### REQUIRED WORK
List, from the lines below, each one with "sécurisé" in it.

Records from a dataset
==========

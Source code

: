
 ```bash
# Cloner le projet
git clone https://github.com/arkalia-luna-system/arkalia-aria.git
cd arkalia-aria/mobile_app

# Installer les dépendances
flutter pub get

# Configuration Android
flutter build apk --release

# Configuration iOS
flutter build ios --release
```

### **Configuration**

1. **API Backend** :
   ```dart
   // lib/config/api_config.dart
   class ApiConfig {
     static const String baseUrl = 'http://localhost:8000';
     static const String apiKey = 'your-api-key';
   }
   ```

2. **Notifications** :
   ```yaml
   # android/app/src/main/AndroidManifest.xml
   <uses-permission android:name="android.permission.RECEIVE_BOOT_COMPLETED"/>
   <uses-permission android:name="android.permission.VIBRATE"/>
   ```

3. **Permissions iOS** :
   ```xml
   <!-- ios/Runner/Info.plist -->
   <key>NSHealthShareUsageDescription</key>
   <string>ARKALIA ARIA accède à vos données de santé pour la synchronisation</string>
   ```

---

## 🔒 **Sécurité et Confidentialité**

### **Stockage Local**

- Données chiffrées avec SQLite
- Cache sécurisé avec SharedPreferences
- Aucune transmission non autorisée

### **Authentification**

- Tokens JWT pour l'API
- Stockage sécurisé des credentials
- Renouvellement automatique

==========

### ANSWER SPACE
- Cache sécurisé avec SharedPreferences
- Stockage sécurisé des credentials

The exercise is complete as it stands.